Agent Security Philosophy
Defense in Depth for AI Agents
Last updated: December 2025
Core Principle
Fruxon treats AI agent security as fundamentally different from traditional software security. Agents are autonomous, probabilistic, and operate with delegated authority—making them more analogous to employees than to APIs. Our security philosophy reflects this reality.
The Three Pillars
Isolation by Default
Every agent runs in a sandboxed environment with the minimum permissions required for its task. This isn't just container isolation—it's semantic isolation. An agent processing invoices cannot suddenly decide to send emails, even if the underlying infrastructure technically allows it.
Trust is Earned, Not Granted
Agents progress through trust levels based on demonstrated behavior, not configuration. A new agent starts with maximum restrictions and human oversight. As it accumulates successful executions without anomalies, it can graduate to higher autonomy—just like onboarding an employee.
Verification at Every Boundary
Every action an agent takes that crosses a trust boundary—accessing external systems, modifying data, communicating with users—passes through a verification layer. This includes prompt injection detection, output validation, and action approval workflows.
Human-in-the-Loop as Architecture
Most platforms bolt on approval workflows as a safety net. Fruxon treats human oversight as a first-class architectural component.
Our "connectors" enable conversational human-in-the-loop patterns—the agent can pause mid-execution, ask clarifying questions, present options, and resume based on human input. This isn't just "approve/reject"—it's genuine collaboration between human judgment and agent capability.
Enforceable policies, not suggestions. You can mandate human approval for specific action types—financial transactions above a threshold, external communications, data deletions, or any operation you define as high-stakes. The agent cannot bypass these gates; they're enforced at the platform level, not left to prompt engineering.
Human oversight is not a fallback—it's a feature. Agents that know when to ask are more trustworthy than agents that always guess.
Evaluation as the Security Gate
The insight that drives Fruxon: you cannot deploy what you cannot evaluate.
Traditional CI/CD asks "does the code compile and pass tests?" For agents, the question is "does this agent behave appropriately across the scenarios it will encounter?"
Golden datasets bound to agent versions ensure that every deployment is validated against expected behavior. If an agent regresses on previously-passing scenarios, it doesn't ship. This is the missing layer between "the model works" and "the agent is safe to deploy."
Practical Security Patterns
- Scope declarations:Agents explicitly declare what tools and data they need; anything outside that scope is inaccessible.
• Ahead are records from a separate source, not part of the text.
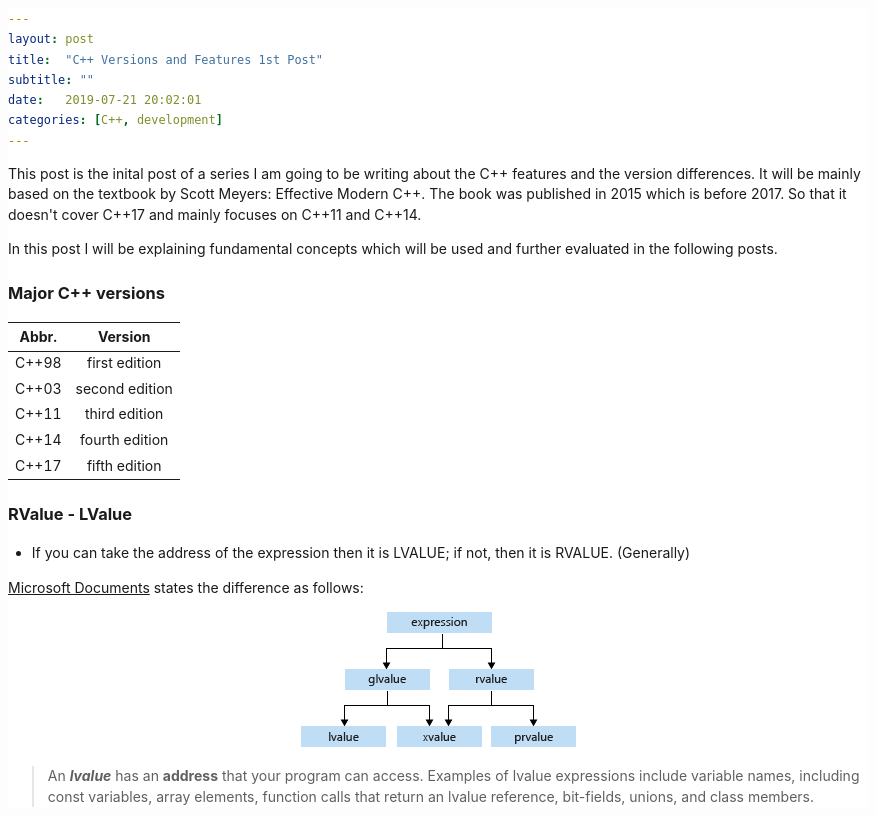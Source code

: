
 ```yaml
---
layout: post
title:  "C++ Versions and Features 1st Post"
subtitle: ""
date:   2019-07-21 20:02:01
categories: [C++, development]
---
```


This post is the inital post of a series I am going to be writing about the C++ features and the version differences. It will be mainly based on the textbook by Scott Meyers: Effective Modern C++. The book was published in 2015 which is before 2017. So that it doesn't cover C++17 and mainly focuses on C++11 and C++14.

In this post I will be explaining fundamental concepts which will be used and further evaluated in the following posts.

### Major C++ versions

| Abbr. |     Version    |
|:-----:|:--------------:|
| C++98 |  first edition |
| C++03 | second edition |
| C++11 |  third edition |
| C++14 | fourth edition |
| C++17 | fifth edition  |


### RValue - LValue

- If you can take the address of the expression then it is LVALUE; if not, then it is RVALUE. (Generally)

<a href="https://docs.microsoft.com/tr-tr/cpp/cpp/lvalues-and-rvalues-visual-cpp?view=vs-2019" target="_blank"> Microsoft Documents</a> states the difference as follows: 


<p align="center">
  <img src="./images/r-l-values.png" alt="RValues - LValues graph"/>
</p>


> An **_lvalue_** has an **address** that your program can access. Examples of lvalue expressions include variable names, including const variables, array elements, function calls that return an lvalue reference, bit-fields, unions, and class members.
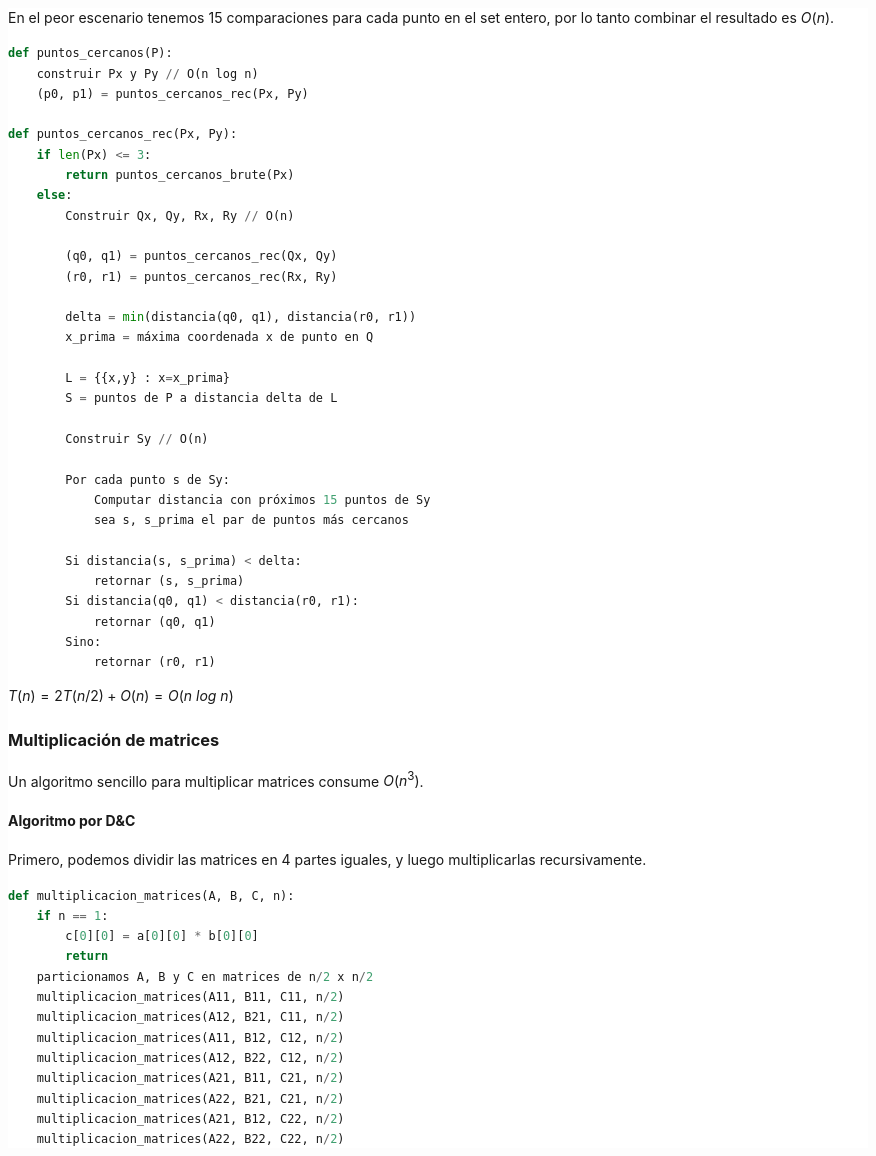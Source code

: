 En el peor escenario tenemos 15 comparaciones para cada punto en el set entero, por lo tanto combinar el resultado es $O(n)$.

```python
def puntos_cercanos(P):
    construir Px y Py // O(n log n)
    (p0, p1) = puntos_cercanos_rec(Px, Py)

def puntos_cercanos_rec(Px, Py):
    if len(Px) <= 3:
        return puntos_cercanos_brute(Px)
    else:
        Construir Qx, Qy, Rx, Ry // O(n)

        (q0, q1) = puntos_cercanos_rec(Qx, Qy)
        (r0, r1) = puntos_cercanos_rec(Rx, Ry)
    
        delta = min(distancia(q0, q1), distancia(r0, r1))
        x_prima = máxima coordenada x de punto en Q

        L = {{x,y} : x=x_prima}
        S = puntos de P a distancia delta de L

        Construir Sy // O(n)

        Por cada punto s de Sy:
            Computar distancia con próximos 15 puntos de Sy
            sea s, s_prima el par de puntos más cercanos
        
        Si distancia(s, s_prima) < delta:
            retornar (s, s_prima)
        Si distancia(q0, q1) < distancia(r0, r1):
            retornar (q0, q1)
        Sino:
            retornar (r0, r1)
```

$T(n) = 2T(n/2) + O(n) = O(n\ log\ n)$

### Multiplicación de matrices

Un algoritmo sencillo para multiplicar matrices consume $O(n^3)$.

#### Algoritmo por D&C

Primero, podemos dividir las matrices en 4 partes iguales, y luego multiplicarlas recursivamente.

```python
def multiplicacion_matrices(A, B, C, n):
    if n == 1:
        c[0][0] = a[0][0] * b[0][0]
        return
    particionamos A, B y C en matrices de n/2 x n/2
    multiplicacion_matrices(A11, B11, C11, n/2)
    multiplicacion_matrices(A12, B21, C11, n/2)
    multiplicacion_matrices(A11, B12, C12, n/2)
    multiplicacion_matrices(A12, B22, C12, n/2)
    multiplicacion_matrices(A21, B11, C21, n/2)
    multiplicacion_matrices(A22, B21, C21, n/2)
    multiplicacion_matrices(A21, B12, C22, n/2)
    multiplicacion_matrices(A22, B22, C22, n/2)
```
- Anomaly detection:Behavioral baselines flag when an agent deviates from expected patterns.
- Audit trails:Every decision, tool call, and output is logged with full context for forensic analysis.
- Graceful degradation:When an agent encounters uncertainty or potential security issues, it fails safe—escalating to humans rather than guessing.
The Philosophy in One Sentence
"Treat agents like employees with access to sensitive systems: verify their work, limit their access, monitor their behavior, and build processes that assume they will occasionally make mistakes."